In the case of Vincent Kipsongok Rotich v. Orphah Jelangat Ngelechei (2014) eKLR supra, the learned judge Munyao J., declined to declare the suit therein res judicata despite the existing decision/order that had been made by the LDT and adopted by the Hon. Magistrates Court.”
18. It is clear from the above cited cases, that both the District Tribunal and the Appeals Tribunal did not have jurisdiction to hear and determine issues touching on title to land. That being the case, their decision concerning the title held by the appellant was a nullity. In this regard see the case of Samuel Kamau Macharia & Another v.Kenya Commercial Bank & 2 others (2012) eKLR where it was stated:-
“…A Court’s jurisdiction flows from either the Constitution or legislation or both. Thus, a Court of law can only exercise jurisdiction as conferred by the constitution or other written law. It cannot arrogate to itself jurisdiction exceeding that which is conferred upon it by law. We agree with counsel for the first and second respondents in his submission that the issue as to whether a Court of law has jurisdiction to entertain a matter before it, is not one of mere procedural technicality; it goes to the very heart of the matter, for without jurisdiction, the Court cannot entertain any proceedings.”

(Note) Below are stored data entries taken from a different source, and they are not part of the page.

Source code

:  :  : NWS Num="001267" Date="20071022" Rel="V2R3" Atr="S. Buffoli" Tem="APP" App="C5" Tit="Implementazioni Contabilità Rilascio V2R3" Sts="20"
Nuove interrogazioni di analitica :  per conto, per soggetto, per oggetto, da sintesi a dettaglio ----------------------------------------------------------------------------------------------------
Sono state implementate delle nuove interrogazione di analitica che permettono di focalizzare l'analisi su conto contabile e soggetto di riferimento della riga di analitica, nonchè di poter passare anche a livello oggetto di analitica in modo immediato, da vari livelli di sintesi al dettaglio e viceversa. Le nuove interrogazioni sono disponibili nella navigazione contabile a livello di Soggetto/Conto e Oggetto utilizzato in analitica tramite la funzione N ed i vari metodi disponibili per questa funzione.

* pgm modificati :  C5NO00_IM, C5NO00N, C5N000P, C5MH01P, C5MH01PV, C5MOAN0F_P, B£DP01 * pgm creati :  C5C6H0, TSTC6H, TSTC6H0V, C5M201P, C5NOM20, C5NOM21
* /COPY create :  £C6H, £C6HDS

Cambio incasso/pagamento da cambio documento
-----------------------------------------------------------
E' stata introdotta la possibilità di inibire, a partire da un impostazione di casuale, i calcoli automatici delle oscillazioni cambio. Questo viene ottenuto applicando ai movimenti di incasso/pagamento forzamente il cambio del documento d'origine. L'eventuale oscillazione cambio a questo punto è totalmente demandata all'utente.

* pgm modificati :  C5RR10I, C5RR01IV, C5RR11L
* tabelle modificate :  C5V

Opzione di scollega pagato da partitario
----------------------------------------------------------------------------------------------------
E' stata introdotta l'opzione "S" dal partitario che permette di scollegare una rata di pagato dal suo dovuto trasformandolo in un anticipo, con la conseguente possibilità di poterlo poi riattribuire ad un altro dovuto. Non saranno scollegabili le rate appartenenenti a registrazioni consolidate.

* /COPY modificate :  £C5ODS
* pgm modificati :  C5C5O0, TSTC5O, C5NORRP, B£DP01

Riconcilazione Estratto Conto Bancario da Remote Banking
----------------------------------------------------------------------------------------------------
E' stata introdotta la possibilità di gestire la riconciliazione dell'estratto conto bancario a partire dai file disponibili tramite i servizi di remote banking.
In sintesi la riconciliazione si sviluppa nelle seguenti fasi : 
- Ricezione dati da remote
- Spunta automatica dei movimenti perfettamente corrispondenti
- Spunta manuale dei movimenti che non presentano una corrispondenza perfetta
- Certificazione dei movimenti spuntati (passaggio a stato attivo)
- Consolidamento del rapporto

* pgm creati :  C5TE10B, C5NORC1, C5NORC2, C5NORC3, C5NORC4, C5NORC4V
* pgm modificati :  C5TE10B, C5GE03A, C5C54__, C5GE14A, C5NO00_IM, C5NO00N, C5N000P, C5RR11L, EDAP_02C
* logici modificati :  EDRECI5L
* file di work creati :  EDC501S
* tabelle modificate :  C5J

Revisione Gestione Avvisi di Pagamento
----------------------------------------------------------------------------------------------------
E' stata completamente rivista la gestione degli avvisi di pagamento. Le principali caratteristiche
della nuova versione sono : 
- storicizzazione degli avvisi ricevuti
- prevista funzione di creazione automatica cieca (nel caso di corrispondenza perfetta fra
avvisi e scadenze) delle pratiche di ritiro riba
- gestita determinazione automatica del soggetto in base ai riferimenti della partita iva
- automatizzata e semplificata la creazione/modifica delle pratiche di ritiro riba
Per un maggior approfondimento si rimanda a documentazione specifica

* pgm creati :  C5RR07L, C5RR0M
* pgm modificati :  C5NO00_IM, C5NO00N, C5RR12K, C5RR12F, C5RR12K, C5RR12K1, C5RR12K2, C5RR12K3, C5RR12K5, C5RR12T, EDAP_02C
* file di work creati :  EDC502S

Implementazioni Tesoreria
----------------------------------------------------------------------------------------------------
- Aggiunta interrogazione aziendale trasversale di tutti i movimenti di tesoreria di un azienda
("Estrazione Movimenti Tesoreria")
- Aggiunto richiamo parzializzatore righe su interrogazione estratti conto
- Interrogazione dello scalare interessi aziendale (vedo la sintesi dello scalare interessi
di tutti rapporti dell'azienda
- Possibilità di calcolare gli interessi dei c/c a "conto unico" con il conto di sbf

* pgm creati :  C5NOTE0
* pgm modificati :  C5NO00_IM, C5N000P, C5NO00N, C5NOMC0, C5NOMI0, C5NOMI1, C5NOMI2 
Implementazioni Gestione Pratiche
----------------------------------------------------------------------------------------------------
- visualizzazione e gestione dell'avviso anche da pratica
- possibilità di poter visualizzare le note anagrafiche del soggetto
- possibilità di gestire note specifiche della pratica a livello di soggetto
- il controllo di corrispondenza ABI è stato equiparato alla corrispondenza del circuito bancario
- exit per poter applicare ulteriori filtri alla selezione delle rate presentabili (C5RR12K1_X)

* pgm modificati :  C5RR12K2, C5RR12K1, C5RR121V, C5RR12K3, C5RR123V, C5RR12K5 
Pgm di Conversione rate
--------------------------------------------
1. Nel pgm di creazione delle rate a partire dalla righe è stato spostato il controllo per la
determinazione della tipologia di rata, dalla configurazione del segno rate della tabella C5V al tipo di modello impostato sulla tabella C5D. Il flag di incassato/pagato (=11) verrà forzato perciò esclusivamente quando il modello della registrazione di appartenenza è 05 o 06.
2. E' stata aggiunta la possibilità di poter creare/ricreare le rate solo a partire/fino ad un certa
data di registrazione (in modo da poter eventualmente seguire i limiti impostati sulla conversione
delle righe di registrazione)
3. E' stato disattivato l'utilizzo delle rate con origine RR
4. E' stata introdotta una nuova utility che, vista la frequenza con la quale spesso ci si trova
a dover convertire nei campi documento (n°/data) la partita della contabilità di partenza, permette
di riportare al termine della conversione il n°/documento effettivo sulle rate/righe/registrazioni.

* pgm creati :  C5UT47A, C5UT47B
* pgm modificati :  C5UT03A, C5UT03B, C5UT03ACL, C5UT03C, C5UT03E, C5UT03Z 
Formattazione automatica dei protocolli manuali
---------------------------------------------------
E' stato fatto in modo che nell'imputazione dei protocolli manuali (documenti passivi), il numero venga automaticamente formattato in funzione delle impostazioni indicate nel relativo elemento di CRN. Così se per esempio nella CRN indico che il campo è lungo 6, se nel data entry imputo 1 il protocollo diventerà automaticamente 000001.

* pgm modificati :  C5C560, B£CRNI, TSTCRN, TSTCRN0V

19. Having found the proceedings preferred at the defunct Land Disputes Tribunal in respect of this matter to have been a nullity in law, I declare them as such and direct that the parties revert back to the status which obtained before the impugned proceedings were taken.
20. Being of the view that it’s the appellant who occasioned the current proceedings by commencing the dispute at the District Tribunal, I condemn him to pay the costs of the appeal.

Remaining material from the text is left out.